I am working on a project with 2 applications developed in C# (.NET framework 4) -
WCF service (exposed to customers)
ASP.NET webforms application (Head office use).
Both applications can select and update rows from a common “accounts” table in a SQL Server 2005 database. Each row in the accounts table holds a customer balance.
The business logic for a request in both applications involves selecting a row from "accounts" table, doing some processing based on the balance, followed by updating the balance in the database. The process between selecting and updating of the balance cannot participate in a transaction.
I realized it is possible between selecting the row and updating it, the row could be selected and updated by the another request from same or different application.
I found this issue described in the below article.

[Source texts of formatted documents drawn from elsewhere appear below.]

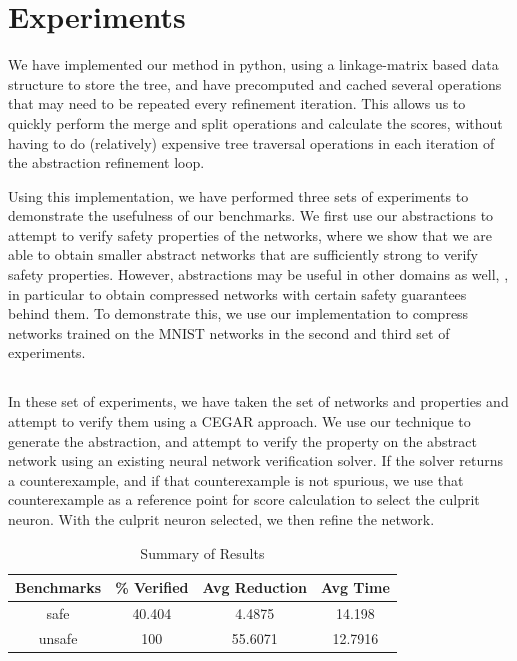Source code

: \section{Experiments}

We have implemented our method in python, using a linkage-matrix based
data structure to store the tree, and have precomputed and cached several
operations that may need to be repeated every refinement iteration. This allows
us to quickly perform the merge and split operations and calculate the
scores,  without having to do (relatively)
expensive tree traversal operations in each iteration of the abstraction
refinement loop. 

Using this implementation, we have performed three sets of experiments to
demonstrate the usefulness of our benchmarks. We first use our abstractions to
attempt to verify safety properties of the \acasxu networks, where we
show that we are able to obtain smaller abstract networks that are sufficiently
strong to verify safety properties. However, abstractions may be useful in other
domains as well, , in particular to
obtain compressed networks with certain safety guarantees behind them. To
demonstrate this, we use our implementation to compress networks trained on the
MNIST networks in the second and third set of experiments. 


\subsection{\acasxu}

In these set of experiments, we have taken the \acasxu set of
networks  and
properties and attempt to verify them using a CEGAR approach. We use our
technique to generate the abstraction, and attempt to verify the property on the
abstract network using an existing neural network verification solver. If the
solver returns a counterexample, and if that counterexample is not spurious, we
use that counterexample as a reference point for score calculation  to select the culprit neuron.  With the culprit
neuron selected, we then refine the network.

\begin{table}
\begin{tabular}{ |c|c|c|c| }
\hline
Benchmarks &    \% Verified &  Avg Reduction &  Avg Time \\
\hline
safe       &        40.404  &         4.4875 &   14.198  \\
unsafe     &       100      &        55.6071 &   12.7916 \\
\hline
\end{tabular}
\caption{Summary of \acasxu Results}
\label{t:acas-summary}
\end{table}


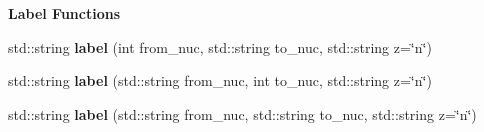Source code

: \begin{Indent}{\bf Label Functions}
\begin{DoxyCompactItemize}
\item 
std\+::string {\bfseries label} (int from\+\_\+nuc, std\+::string to\+\_\+nuc, std\+::string z=\char`\"{}n\char`\"{})\hypertarget{namespacepyne_1_1rxname_a2e4d7d20d4278d6b6b5b57592fab287b}{}\label{namespacepyne_1_1rxname_a2e4d7d20d4278d6b6b5b57592fab287b}

\item 
std\+::string {\bfseries label} (std\+::string from\+\_\+nuc, int to\+\_\+nuc, std\+::string z=\char`\"{}n\char`\"{})\hypertarget{namespacepyne_1_1rxname_aff83b91df8abe88197680a467b843969}{}\label{namespacepyne_1_1rxname_aff83b91df8abe88197680a467b843969}

\item 
std\+::string {\bfseries label} (std\+::string from\+\_\+nuc, std\+::string to\+\_\+nuc, std\+::string z=\char`\"{}n\char`\"{})\hypertarget{namespacepyne_1_1rxname_aa316be9d06a9987cb9816cc26926a237}{}\label{namespacepyne_1_1rxname_aa316be9d06a9987cb9816cc26926a237}

\end{DoxyCompactItemize}
\end{Indent}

I am referring to 2nd scenario of "lost update".
http://www.codeproject.com/Articles/342248/Locks-and-Duration-of-Transactions-in-MS-SQL-Serve
The second scenario is when one transaction (Transaction A) reads a
record and retrieve the value into a local variable and that same
record will be updated by another transaction (Transaction B). And
later Transaction A will update the record using the value in the
local variable. In this scenario the update done by Transaction B can
be considered as a "Lost Update".
I am looking for a way to prevent the above situation and to prevent balance from becoming negative if multiple concurrent requests are received for the same row. A row should be selected and updated by only a single request (from either application) at a time to ensure the balance is consistent.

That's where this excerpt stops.